Addslashes is generally not good enough when dealing with multibyte encoded strings.


It adds slashes to:

\x00, \n, \r, \, ', " and \x1a. characters.

Where addslashes only adds slashes to

' \ and NUL

Ilias article is also pretty detailed on its functionality


gs's harshly downvoted answer is actually kinda right.

Standard SQL uses doubling to escape a literal apostrophe. MySQL's non-standard use of backslashes for escaping is the default setting, but it can be disabled and often is, in particular in sql_mode ANSI.

In this case only the doubled syntax will work, and any app you have using addslashes (or other ad-hoc escaping method) will break. mysql_real_escape_string will use whichever escaping method is best for the connection's sql_mode.

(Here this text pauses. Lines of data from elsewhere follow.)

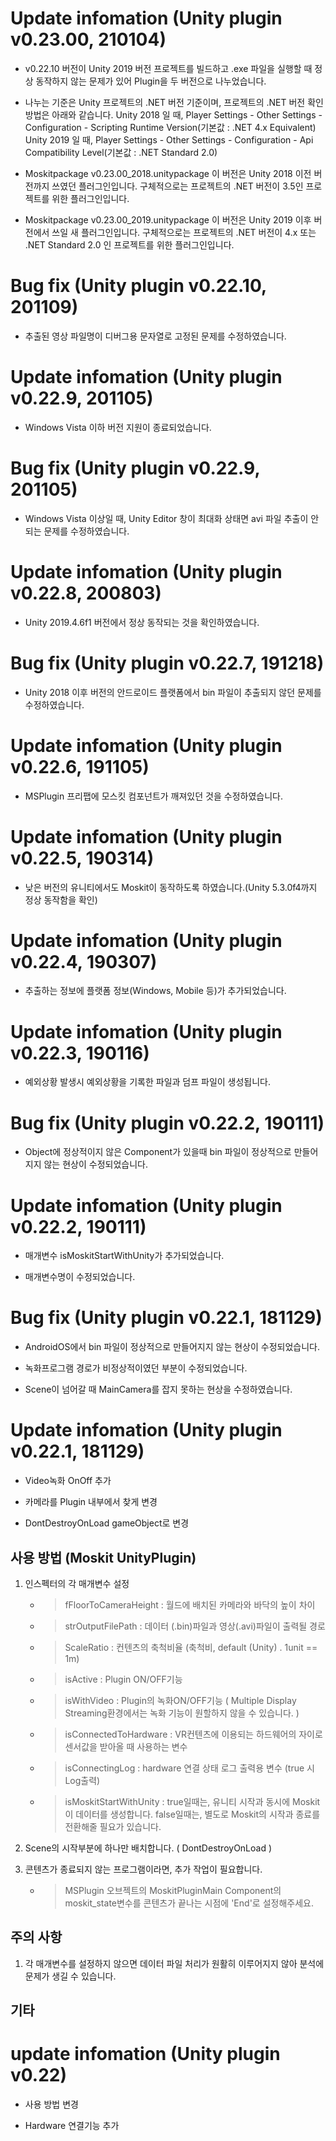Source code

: # Update infomation (Unity plugin v0.23.00, 210104)

- v0.22.10 버전이 Unity 2019 버전 프로젝트를 빌드하고 .exe 파일을 실행할 때 정상 동작하지 않는 문제가 있어 Plugin을 두 버전으로 나누었습니다.
- 나누는 기준은 Unity 프로젝트의 .NET 버전 기준이며, 프로젝트의 .NET 버전 확인 방법은 아래와 같습니다.
  Unity 2018 일 때, Player Settings - Other Settings - Configuration - Scripting Runtime Version(기본값 : .NET 4.x Equivalent)
  Unity 2019 일 때, Player Settings - Other Settings - Configuration - Api Compatibility Level(기본값 : .NET Standard 2.0)
  
- Moskitpackage v0.23.00_2018.unitypackage
  이 버전은 Unity 2018 이전 버전까지 쓰였던 플러그인입니다. 
  구체적으로는 프로젝트의 .NET 버전이 3.5인 프로젝트를 위한 플러그인입니다.
- Moskitpackage v0.23.00_2019.unitypackage
  이 버전은 Unity 2019 이후 버전에서 쓰일 새 플러그인입니다.
  구체적으로는 프로젝트의 .NET 버전이 4.x 또는 .NET Standard 2.0 인 프로젝트를 위한 플러그인입니다.
  
# Bug fix (Unity plugin v0.22.10, 201109)

- 추출된 영상 파일명이 디버그용 문자열로 고정된 문제를 수정하였습니다.

# Update infomation (Unity plugin v0.22.9, 201105)

- Windows Vista 이하 버전 지원이 종료되었습니다.

# Bug fix (Unity plugin v0.22.9, 201105)

- Windows Vista 이상일 때, Unity Editor 창이 최대화 상태면 avi 파일 추출이 안되는 문제를 수정하였습니다.

# Update infomation (Unity plugin v0.22.8, 200803)

- Unity 2019.4.6f1 버전에서 정상 동작되는 것을 확인하였습니다.

# Bug fix (Unity plugin v0.22.7, 191218)

- Unity 2018 이후 버전의 안드로이드 플랫폼에서 bin 파일이 추출되지 않던 문제를 수정하였습니다.

# Update infomation (Unity plugin v0.22.6, 191105)

- MSPlugin 프리팹에 모스킷 컴포넌트가 깨져있던 것을 수정하였습니다.

# Update infomation (Unity plugin v0.22.5, 190314)

- 낮은 버전의 유니티에서도 Moskit이 동작하도록 하였습니다.(Unity 5.3.0f4까지 정상 동작함을 확인)

# Update infomation (Unity plugin v0.22.4, 190307)

- 추출하는 정보에 플랫폼 정보(Windows, Mobile 등)가 추가되었습니다.

# Update infomation (Unity plugin v0.22.3, 190116)

- 예외상황 발생시 예외상황을 기록한 파일과 덤프 파일이 생성됩니다.

# Bug fix (Unity plugin v0.22.2, 190111)

- Object에 정상적이지 않은 Component가 있을때 bin 파일이 정상적으로 만들어지지 않는 현상이 수정되었습니다.

# Update infomation (Unity plugin v0.22.2, 190111)

- 매개변수 isMoskitStartWithUnity가 추가되었습니다.

- 매개변수명이 수정되었습니다.

# Bug fix (Unity plugin v0.22.1, 181129)

- AndroidOS에서  bin 파일이 정상적으로 만들어지지 않는 현상이 수정되었습니다.

- 녹화프로그램 경로가 비정상적이였던 부분이 수정되었습니다.

- Scene이 넘어갈 때 MainCamera를 잡지 못하는 현상을 수정하였습니다.

# Update infomation (Unity plugin v0.22.1, 181129)

- Video녹화 OnOff 추가

- 카메라를 Plugin 내부에서 찾게 변경

- DontDestroyOnLoad gameObject로 변경

## 사용 방법 (Moskit UnityPlugin)

1. 인스펙터의 각 매개변수 설정
	
	* > fFloorToCameraHeight : 월드에 배치된 카메라와 바닥의 높이 차이

	* > strOutputFilePath : 데이터 (.bin)파일과 영상(.avi)파일이 출력될 경로

	* > ScaleRatio : 컨텐츠의 축척비율 (축척비, default (Unity) . 1unit == 1m)

	* > isActive : Plugin ON/OFF기능	

	* > isWithVideo : Plugin의 녹화ON/OFF기능 ( Multiple Display Streaming환경에서는 녹화 기능이 원할하지 않을 수 있습니다. )

	* > isConnectedToHardware : VR컨텐츠에 이용되는 하드웨어의 자이로센서값을 받아올 때 사용하는 변수

	* > isConnectingLog : hardware 연결 상태 로그 출력용 변수 (true 시 Log출력)
	
	* > isMoskitStartWithUnity : true일때는, 유니티 시작과 동시에 Moskit이 데이터를 생성합니다. 
	false일때는, 별도로 Moskit의 시작과 종료를 전환해줄 필요가 있습니다.
	

2. Scene의 시작부분에 하나만 배치합니다. ( DontDestroyOnLoad )

3. 콘텐츠가 종료되지 않는 프로그램이라면, 추가 작업이 필요합니다.

	* > MSPlugin 오브젝트의 MoskitPluginMain Component의 moskit_state변수를 콘텐츠가 끝나는 시점에 'End'로 설정해주세요.

## 주의 사항	

1. 각 매개변수를 설정하지 않으면 데이터 파일 처리가 원활히 이루어지지 않아 분석에 문제가 생길 수 있습니다.
 
## 기타

# update infomation (Unity plugin v0.22)

- 사용 방법 변경 

- Hardware 연결기능 추가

The multibyte encoding issue is also important if you're still using those nasty East Asian encodings that re-use the lower 128 characters, but then really you want to be using UTF-8 instead. \n-escaping, on the other hand, is of no concern since MySQL can perfectly happily cope with a raw newline in a statement.


mysql_real_escape_string does a lot more than addslashes does.

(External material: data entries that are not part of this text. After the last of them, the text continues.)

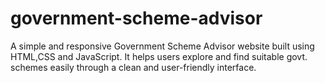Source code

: # government-scheme-advisor
A simple and responsive Government Scheme Advisor website built using HTML,CSS and JavaScript. It helps users explore and find suitable govt. schemes easily through a clean and user-friendly interface.
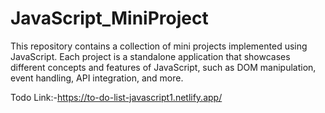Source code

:# JavaScript_MiniProject
This repository contains a collection of mini projects implemented using JavaScript. Each project is a standalone application that showcases different concepts and features of JavaScript, such as DOM manipulation, event handling, API integration, and more.

Todo Link:-https://to-do-list-javascript1.netlify.app/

addslashes operates on pure ascii, without knowing anything about the database. It escapes:

  • '\'
  • "\"
  • \\\
  • ASCII 0\0.

mysql_real_escape_string's purpose is to "create a legal SQL string that you can use in an SQL statement." mysql_real_escape_string takes into account the current character set of the connection (which is why you must always pass a valid $mysql object).

It does the following (taken from the MySQL C API documentation):

  • Encodes: \, ', ", ASCII 0, \n, \r, and Control+Z in a way that won't cause problems
  • ensures a 0 byte terminates the string (in the C api)
  • may perform a multibyte (ascii) to wide character conversion if the DB linked to in $mysql uses a wide character set.

I don't really know how PHP stores strings internally, but the point is all of this is available to PHP when you use mysql_real_escape_string. I guess the main point of difference is mysql_real_escape_string considers the character set of the connection, where addslashes cannot (it doesn't even know what DB you are connected to).